The annual Jerusalem Pride and Tolerance Parade took place in Jerusalem on May 30, 2024. (Photo by Molly Goldberg/WDG)

Activists around the world are marking Pride Month against the backdrop of continued legislative attacks against LGBTQ people and war.

The annual Budapest Pride march will take place in the Hungarian capital on June 22.

Hungarian celebrities, artists and human rights activists are expected to speak at the opening of the Budapest Pride Community Festival on Friday.
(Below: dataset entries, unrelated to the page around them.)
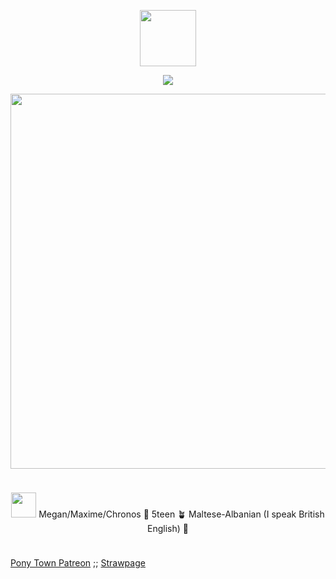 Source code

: <p align="center"> <img height="90" src="https://64.media.tumblr.com/0d3f8ff6585c3ea561e9f66eee420ad7/5599b727a717fc57-1c/s250x400/71e64b926a00b8dd7f7529d53167500347c9aeed.pnj"> </p>
<p align="center"> <img src=https://komarev.com/ghpvc/?username=guit4r-strings&color=yellow&abbreviated=true&style=flat-square)> </p>
<p align="center"> <img width="600" src="https://github.com/user-attachments/assets/16fedd8d-2b18-4bab-82fb-e3920e452663"> </p>
<p align="center"> <img height="10" src="https://64.media.tumblr.com/5fc2f8fe9041fed09b54e8e57d3af928/5a7db7d22c9ce80f-e5/s1280x1920/ea2d52148e0902155690f6d91d34205f7a51a4e5.pnj"> 
</p>
<p align="center"> <img width="40" src="https://64.media.tumblr.com/99267511841e40347ba296560cd5fedd/314f430324192f08-fa/s400x600/d18bf1aa8f6700bb2a9f72a974c34aa5a9fd72cc.pnj"> Megan/Maxime/Chronos 🌻 5teen 🪴 Maltese-Albanian (I speak British English) 🌾
</p>
<p align="center"> <img height="10" src="https://64.media.tumblr.com/e0deaaa27bb948a83a809ac5f60d6427/0d945a21c01edd11-8c/s1280x1920/502c5fd508db4e4c509032fbcef60c94bcd5f89f.pnj">


[Pony Town Patreon](https://www.patreon.com/c/chronosrebirth/posts) ;; [Strawpage](wheehee-me.straw.page)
The event, which will end on June 23, will feature documentary screenings, panel discussions, sporting events and other gatherings.

Gay U.S. Ambassador to Hungary David Pressman during a speech he gave at a Budapest Pride reception last year criticized the ongoing crackdown against LGBTQ and intersex rights that Prime Minister Viktor Orbán’s government has carried out.

“Pride is a particularly important event in Hungary,” Budapest Pride spokesperson Johanna Majercsik told the Washington Blade in an email. “Despite being a full member of the European Union since 2004, the Hungarian government has systematically reduced the rights of the LGBTQ+ community, and the government apparently doesn’t want to stop there, inciting people against our community, and making references about passing new anti-LGBTQ laws in the future (calling them child protection laws).”

A falafel restaurant in Budapest, Hungary, with a decal on the window that notes it welcomes LGBTQ customers. (Washington Blade photo by Michael K. Lavers)

More than 150,000 people participated in the annual Seoul Queer Culture Festival in the South Korean capital on June 1, even though authorities had denied permits to organizers.

Bangga di Bali or “Pride in Bali” will take place on the Indonesian island on June 15.

Safety concerns prompted organizers of ASEAN Queer Advocacy Week, which was to have taken place last July in Jakarta, the Indonesian capital, to cancel it. Bangga di Bali on its Instagram page says the event seeks “to strengthen and boost individual and collective confidence, as well as increase solidarity between the gender diverse community and its allies in Bali.”

Ugandan President Yoweri Museveni in May 2023 signed his country’s Anti-Homosexuality Act that, among other things, contains a death penalty provision for “aggravated homosexuality.” 

The Ugandan Constitutional Court last month refused to “nullify the Anti-Homosexuality Act in its totality.” A group of Ugandan LGBTQ activists have appealed the ruling.

Shemerirwe Agnes, executive director of the Uganda-based Africa Queer Network, told the Blade there are no plans to hold a national Pride event because of “significant security concerns” over the Anti-Homosexuality Act.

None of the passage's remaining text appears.